Packaged, sliced bacon was first patented by the legendary Oscar Meyer in 1924, and BLT sandwiches first rose to popularity after World War II ended, allowing supermarkets to stock fresh produce year-round.
That’s just a slice of the modern history, though. Salted, cured pork belly has been around since 1500 BC, invented (discovered?) by the ancient Chinese and carried on by ancient Greeks and Romans. In medieval Europe, salted pork became a low-cost, easily preserved source of meat. Smoked pork belly, even in that day and age, was a sought after delicacy.
The word “bacon” has its origins deeply embedded in history as well. Stemming from pre-12th century French “bako,” Germanic “bakkon,” and Old Teutonic “backe” – all referring to the back of a pig – the word “bacoun” was first used in 16th Century England to describe salted pork belly, eventually becoming the word we know as “bacon” today.

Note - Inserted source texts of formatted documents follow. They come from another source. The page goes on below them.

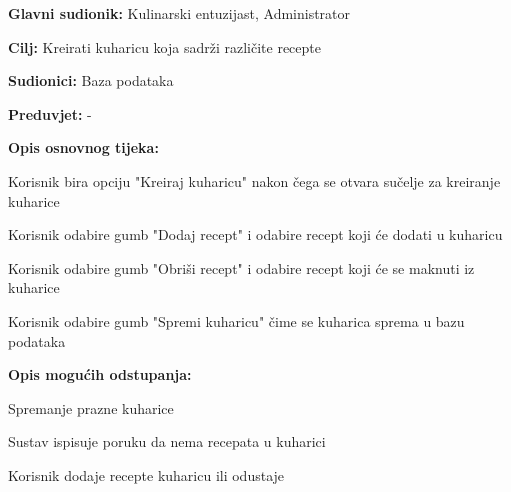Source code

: 					\noindent {}
					\begin{packed_item}
	
						\item \textbf{Glavni sudionik: } Kulinarski entuzijast, Administrator 
						\item  \textbf{Cilj:} Kreirati kuharicu koja sadrži različite recepte
						\item  \textbf{Sudionici:} Baza podataka
						\item  \textbf{Preduvjet:} -
						\item  \textbf{Opis osnovnog tijeka:} 
						
						\item[] \begin{packed_enum}
	
						\item Korisnik bira opciju "Kreiraj kuharicu" nakon čega se otvara sučelje za kreiranje kuharice
						\item Korisnik odabire gumb "Dodaj recept" i odabire recept koji će dodati u kuharicu				
						\item Korisnik odabire gumb "Obriši recept" i odabire recept koji će se maknuti iz kuharice
						\item Korisnik odabire gumb "Spremi kuharicu" čime se kuharica sprema u bazu podataka
						\end{packed_enum}
						
						\item  \textbf{Opis mogućih odstupanja:}
						
						\item[] \begin{packed_item}
	
							\item[2.a] Spremanje prazne kuharice
							\item[] \begin{packed_enum}
								
								\item Sustav ispisuje poruku da nema recepata u kuharici
								\item Korisnik dodaje recepte kuharicu ili odustaje
								
							\end{packed_enum}							


						\end{packed_item}
					\end{packed_item}


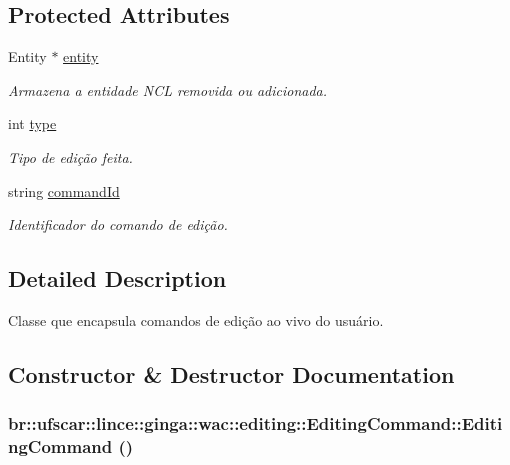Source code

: \subsection*{Protected Attributes}
\begin{DoxyCompactItemize}
\item 
Entity $\ast$ \hyperlink{classbr_1_1ufscar_1_1lince_1_1ginga_1_1wac_1_1editing_1_1EditingCommand_a080922002fe90bf99390c026e8e99e52}{entity}
\begin{DoxyCompactList}\small\item\em Armazena a entidade NCL removida ou adicionada. \item\end{DoxyCompactList}\item 
int \hyperlink{classbr_1_1ufscar_1_1lince_1_1ginga_1_1wac_1_1editing_1_1EditingCommand_a186e9110f8aae8e562761939a85ee83e}{type}
\begin{DoxyCompactList}\small\item\em Tipo de edição feita. \item\end{DoxyCompactList}\item 
string \hyperlink{classbr_1_1ufscar_1_1lince_1_1ginga_1_1wac_1_1editing_1_1EditingCommand_a09a15f483ebab3fc72138c656329b293}{commandId}
\begin{DoxyCompactList}\small\item\em Identificador do comando de edição. \item\end{DoxyCompactList}\end{DoxyCompactItemize}


\subsection{Detailed Description}
Classe que encapsula comandos de edição ao vivo do usuário. 

\subsection{Constructor \& Destructor Documentation}
\hypertarget{classbr_1_1ufscar_1_1lince_1_1ginga_1_1wac_1_1editing_1_1EditingCommand_af99c26529017e3493958d90af9f9142c}{
\subsubsection[{EditingCommand}]{\setlength{\rightskip}{0pt plus 5cm}br::ufscar::lince::ginga::wac::editing::EditingCommand::EditingCommand ()}}
\label{classbr_1_1ufscar_1_1lince_1_1ginga_1_1wac_1_1editing_1_1EditingCommand_af99c26529017e3493958d90af9f9142c}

Now, in the present day, bacon-mania is everywhere! There’s bacon-flavored vodka, bacon dog treats, candy with bacon, clothing with bacon designs, websites and YoutTube channels devoted to all things bacon, bacon scented air freshener, bacon-flavored lip balm. You can even populate your website-in-progress with Bacon Ipsum placeholder text!
The American bacon obsession is perfectly justified, or at least we think so. Maybe some of it’s a little weird (like bacon toothpaste), but otherwise, why wouldn’t you be obsessed with this absolutely perfect, downright historic food that lies at the pinnacle of deliciousness?
Why would we go all out like this for a food that wasn’t absolutely life changing? Think about it. How excited do you get when you hear something is wrapped in lettuce? How pumped do you get when you smell quinoa cooking? Would the water chestnut even be considered food without bacon?
Of every available snack out there, nothing compares. Bacon is so good, they make a substitute for vegans. VEGANS! They’ve sworn off all animal products, but couldn’t swear off the taste of bacon – no matter how fake and awful vegan bacon is.
There are some downsides to eating bacon strips left and right. Some doctors claim that eating bacon is bad for you. Well, that’s a risk well worth taking. If you die, you’ll die happy and full of bacon.
A more pressing issue is that bacon makes you devalue other foods. After a while, all you think about is how much better everything would be wrapped in bacon. You’ll even start going to crazy lengths to wrap stuff in bacon, like turkeys, chickens, and hot dogs. This is normal. You can live with this.
The biggest concern of binge bacon eating is developing a case of the meat sweats. If you’ve never had a chance to live through this harrowing experience, then you haven’t truly lived. You’ve probably broken out into a sweat on a hot summer day. Imagine that same feeling except instead of the oppressive heat, it’s an impressive pile of thick cut, applewood smoked bacon. The more bacon you shove in your bacon hole, the more furious the sweating becomes. As you wipe the droplets of sweat from your brow with one of your greasy bacon holders, you check the thermostat; it’s 66 degrees, yet you can’t stop sweating. But somehow, through it all, you’re still the happiest person on Earth. That’s a meat sweat.
So, long story short, there aren’t a lot of negatives to the bacon life.
Most likely we’re telling you what you already know. That’s ok. It’s always good to take time to appreciate the finer things in life. In other words, stop and smell the bacon. Now that you’re sufficiently hungry, why don’t you start frying up some of the good stuff then swing by the Revel office so we can stuff our bacon starved faces.